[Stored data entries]
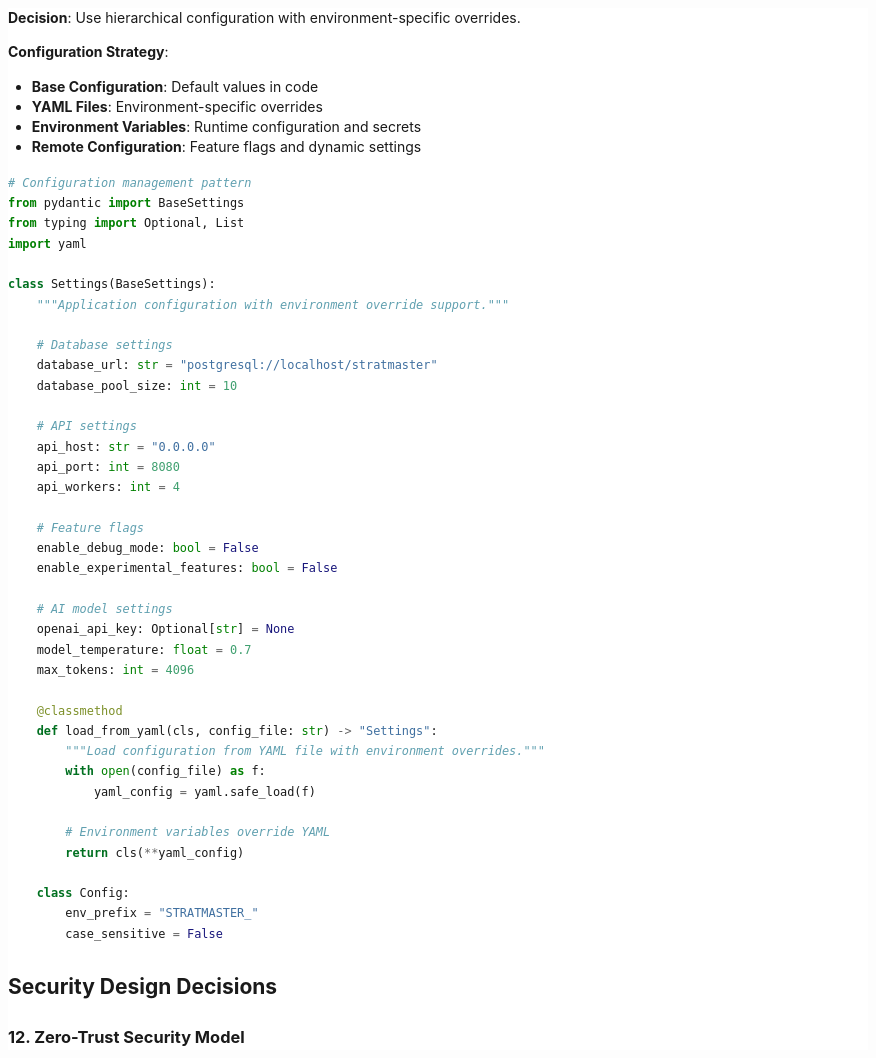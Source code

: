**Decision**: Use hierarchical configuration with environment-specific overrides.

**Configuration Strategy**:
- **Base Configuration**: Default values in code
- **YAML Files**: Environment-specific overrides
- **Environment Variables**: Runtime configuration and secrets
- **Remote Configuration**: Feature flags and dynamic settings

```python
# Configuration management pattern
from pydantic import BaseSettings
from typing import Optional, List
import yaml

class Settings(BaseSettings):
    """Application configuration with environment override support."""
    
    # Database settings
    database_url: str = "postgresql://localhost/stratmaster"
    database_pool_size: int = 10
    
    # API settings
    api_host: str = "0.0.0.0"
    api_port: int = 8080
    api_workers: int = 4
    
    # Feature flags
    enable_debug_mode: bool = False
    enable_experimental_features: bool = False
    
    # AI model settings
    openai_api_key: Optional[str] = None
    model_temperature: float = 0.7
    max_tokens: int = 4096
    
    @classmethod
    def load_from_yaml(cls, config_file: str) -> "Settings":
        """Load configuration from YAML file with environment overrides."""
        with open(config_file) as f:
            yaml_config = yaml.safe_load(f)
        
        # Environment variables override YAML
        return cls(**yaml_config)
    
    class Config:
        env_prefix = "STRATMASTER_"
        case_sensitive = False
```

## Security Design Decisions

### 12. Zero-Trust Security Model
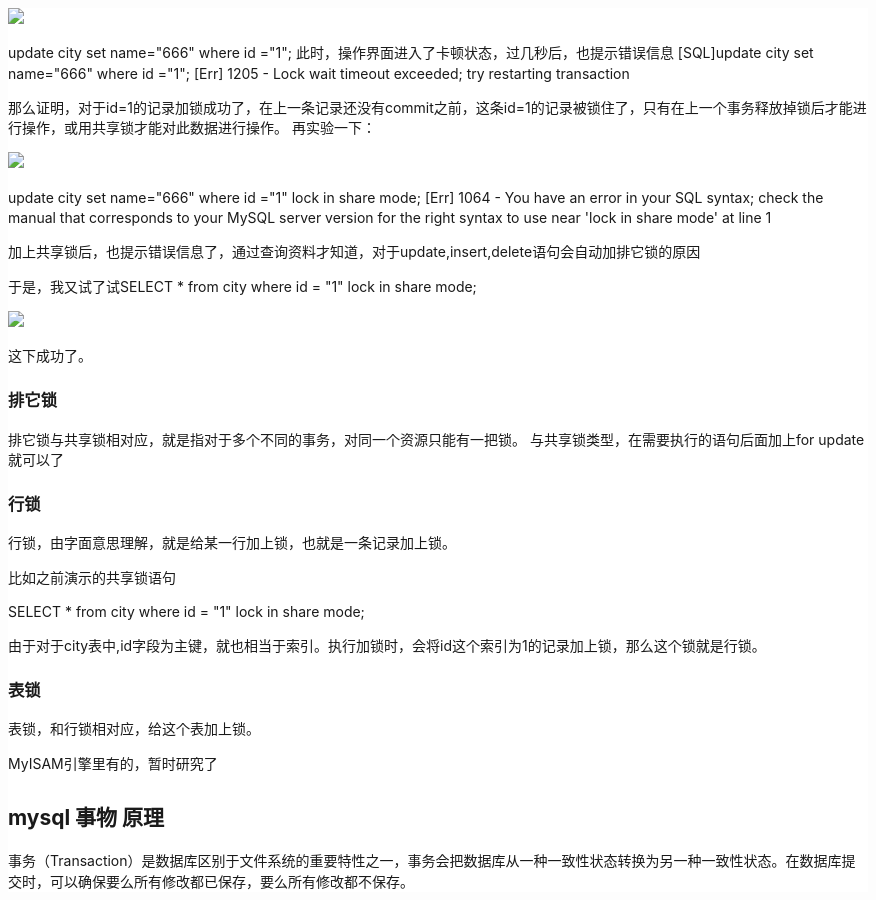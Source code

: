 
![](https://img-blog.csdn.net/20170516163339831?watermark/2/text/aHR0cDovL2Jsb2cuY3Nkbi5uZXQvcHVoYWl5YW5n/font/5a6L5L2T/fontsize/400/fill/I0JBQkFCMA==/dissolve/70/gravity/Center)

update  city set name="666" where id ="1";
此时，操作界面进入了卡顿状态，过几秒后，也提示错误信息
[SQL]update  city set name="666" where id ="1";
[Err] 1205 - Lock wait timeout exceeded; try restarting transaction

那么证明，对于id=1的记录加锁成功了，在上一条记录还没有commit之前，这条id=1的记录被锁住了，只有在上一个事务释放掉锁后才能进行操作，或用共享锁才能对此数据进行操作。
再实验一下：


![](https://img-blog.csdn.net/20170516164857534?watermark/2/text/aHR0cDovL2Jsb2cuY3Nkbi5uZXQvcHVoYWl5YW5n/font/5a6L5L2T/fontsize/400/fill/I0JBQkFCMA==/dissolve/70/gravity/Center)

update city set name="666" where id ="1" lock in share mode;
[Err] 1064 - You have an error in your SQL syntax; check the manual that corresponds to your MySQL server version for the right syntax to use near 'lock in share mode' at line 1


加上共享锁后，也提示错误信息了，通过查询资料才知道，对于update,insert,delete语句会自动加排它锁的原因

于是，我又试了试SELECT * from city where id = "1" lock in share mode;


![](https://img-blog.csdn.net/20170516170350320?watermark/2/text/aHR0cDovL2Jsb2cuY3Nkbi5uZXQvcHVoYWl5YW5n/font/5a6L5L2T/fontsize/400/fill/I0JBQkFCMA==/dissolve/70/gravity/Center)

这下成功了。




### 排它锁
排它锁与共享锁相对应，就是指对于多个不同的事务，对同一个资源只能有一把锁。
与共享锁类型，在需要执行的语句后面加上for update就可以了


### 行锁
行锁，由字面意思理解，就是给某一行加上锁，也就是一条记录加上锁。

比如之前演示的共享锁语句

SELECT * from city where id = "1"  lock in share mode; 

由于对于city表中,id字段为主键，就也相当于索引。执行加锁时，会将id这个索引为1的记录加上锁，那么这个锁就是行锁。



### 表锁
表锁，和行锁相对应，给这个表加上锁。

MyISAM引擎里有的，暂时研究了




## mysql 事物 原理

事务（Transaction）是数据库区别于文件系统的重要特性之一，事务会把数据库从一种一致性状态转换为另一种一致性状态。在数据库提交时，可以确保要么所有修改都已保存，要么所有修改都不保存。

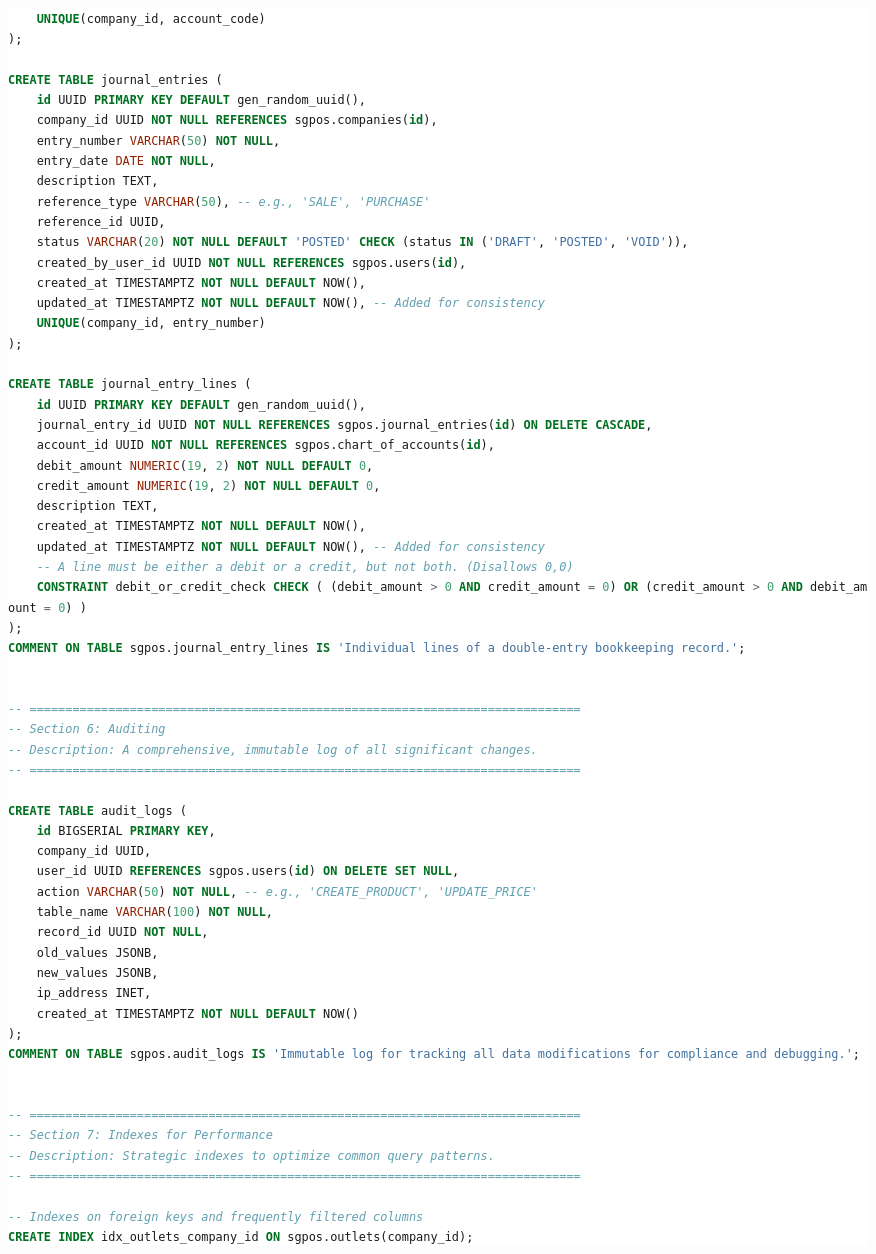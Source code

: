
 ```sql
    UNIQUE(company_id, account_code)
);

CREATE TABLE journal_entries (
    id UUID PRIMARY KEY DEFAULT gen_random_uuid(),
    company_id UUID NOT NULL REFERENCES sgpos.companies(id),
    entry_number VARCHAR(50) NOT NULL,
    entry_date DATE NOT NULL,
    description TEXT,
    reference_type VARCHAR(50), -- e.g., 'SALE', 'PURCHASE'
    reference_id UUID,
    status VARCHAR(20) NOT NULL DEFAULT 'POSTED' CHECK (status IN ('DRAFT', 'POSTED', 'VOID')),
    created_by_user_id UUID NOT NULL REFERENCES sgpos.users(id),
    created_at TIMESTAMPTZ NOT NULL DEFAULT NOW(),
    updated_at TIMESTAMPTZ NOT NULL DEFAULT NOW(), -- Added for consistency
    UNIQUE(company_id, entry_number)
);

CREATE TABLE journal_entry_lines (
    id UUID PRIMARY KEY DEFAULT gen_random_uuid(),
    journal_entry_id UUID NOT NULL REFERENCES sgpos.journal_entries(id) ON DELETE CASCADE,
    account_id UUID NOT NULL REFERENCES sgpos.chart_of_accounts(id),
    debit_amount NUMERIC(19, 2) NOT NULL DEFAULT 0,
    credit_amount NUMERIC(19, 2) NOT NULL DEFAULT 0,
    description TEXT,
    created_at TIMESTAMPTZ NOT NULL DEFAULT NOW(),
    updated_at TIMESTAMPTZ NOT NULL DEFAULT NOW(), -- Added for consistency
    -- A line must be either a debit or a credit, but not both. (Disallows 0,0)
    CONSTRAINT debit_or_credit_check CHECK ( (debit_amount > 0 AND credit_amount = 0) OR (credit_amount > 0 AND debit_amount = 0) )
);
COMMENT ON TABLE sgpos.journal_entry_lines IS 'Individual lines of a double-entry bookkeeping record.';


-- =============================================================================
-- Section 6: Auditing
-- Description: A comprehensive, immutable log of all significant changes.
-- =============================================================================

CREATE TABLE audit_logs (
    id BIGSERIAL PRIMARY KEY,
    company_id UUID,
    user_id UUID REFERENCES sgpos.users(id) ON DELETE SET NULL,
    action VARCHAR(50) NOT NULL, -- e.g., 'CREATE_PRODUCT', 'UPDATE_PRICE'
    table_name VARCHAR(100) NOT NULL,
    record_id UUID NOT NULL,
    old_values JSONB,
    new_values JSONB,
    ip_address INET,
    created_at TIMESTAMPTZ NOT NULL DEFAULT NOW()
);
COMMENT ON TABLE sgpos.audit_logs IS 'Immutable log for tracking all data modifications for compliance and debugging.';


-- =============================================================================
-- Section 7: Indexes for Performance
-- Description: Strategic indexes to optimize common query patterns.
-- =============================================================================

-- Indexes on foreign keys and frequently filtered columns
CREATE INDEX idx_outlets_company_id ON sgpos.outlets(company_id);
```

• _PROBLEM TO WORK ON_
Show the lines of the records that contain the word "False".

• _ANSWER SECTION_
    enable_debug_mode: bool = False
    enable_experimental_features: bool = False
        case_sensitive = False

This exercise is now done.